The fact that the local residents and their action group loathe the plans counts for little. The splendid Robert Taylor of Westminster Council, who likes Quinlan Terry’s attractive alternative, appears to be in a minority on his committee. The London Assembly member for the area, Kit Malthouse, has pithily denounced the scheme as “urban vandalism”, saying: “The pavilions of steel and glass would not look out of place in Frankfurt or Shanghai, but in the heart of Chelsea they are monstrous.” Yet these are mere standard-bearers in this great tournament over Chelsea’s future, between Prince Charles and Sir John Sorrell of Cabe.

Sir John is so much the prince of “design” that the word appears no fewer than 15 times in his Who’s Who entry. A long-serving former chairman for the Design Council, he either sits or has sat on more than a dozen design panels, design advisory boards, ministerial advisory groups on design, “design dimensions” (whatever they are), design “challenge groups” (ditto) and other related quangos. He has won numerous awards, medals and honorary doctorates and written books such as Joined Up Design for Schools (which prominently features the Richard Rogers Partnership). They speak of their prince in hushed tones in the hallowed halls of the world of Design – ie his club, the Groucho – because since he started practising in the Sixties, Design has become a force in the land to rival Architecture itself.

Facing this great modern potentate is Prince Charles, who for decades has been trying to argue that glass-and-steel tower blocks 121 feet high do not meet the human heart’s need for scale and beauty, and that areas such as Wren’s Chelsea have a character that will only be brutalised by Rogers’s “monstrous carbuncles”. The fact that most thinking people with common sense and a love of history completely agree with him is of absolutely no practical use in this new struggle.

Worse than Sorrell has been the architect Will Alsop, who has stated in relation to Chelsea Barracks that “we shouldn’t hark back to a classical age”, as though he and his colleagues have come up with anything recently that could possibly rival the splendour, symmetry and sheer beauty of the Royal Hospital.
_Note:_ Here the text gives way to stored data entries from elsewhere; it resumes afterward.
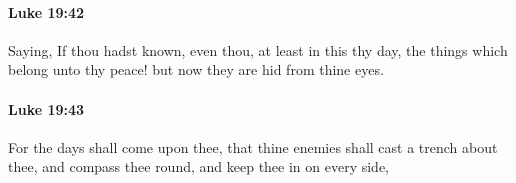 		\paragraph{Luke 19:42} %
			\label{LUKE-19-42}

			Saying, If thou hadst known, even thou, at least in this thy day, the things which belong unto thy peace! but now they are hid from thine eyes.

			\begin{framed}
			\scriptsize
				\begin{compactdesc}
					\item[SBLG] 
				\end{compactdesc}
			\end{framed}

		\paragraph{Luke 19:43} %
			\label{LUKE-19-43}

			For the days shall come upon thee, that thine enemies shall cast a trench about thee, and compass thee round, and keep thee in on every side,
The reason why the Royal Institute of British Architects is constantly exhorting us never to “hark back” to the classical age – other words might be “celebrate”, “admire”, or “pay homage to” – is obvious. They know that if we do, we will soon realise that they are all pygmies beside Wren, that the Prince of Wales is right and that Rogers, Sorrell and the Candy brothers are only months away from saddling us with hideous blocks that will blight the much-loved vista of the Thames at Chelsea for many decades.

Emir of Qatar – may peace be upon you – hear our plea.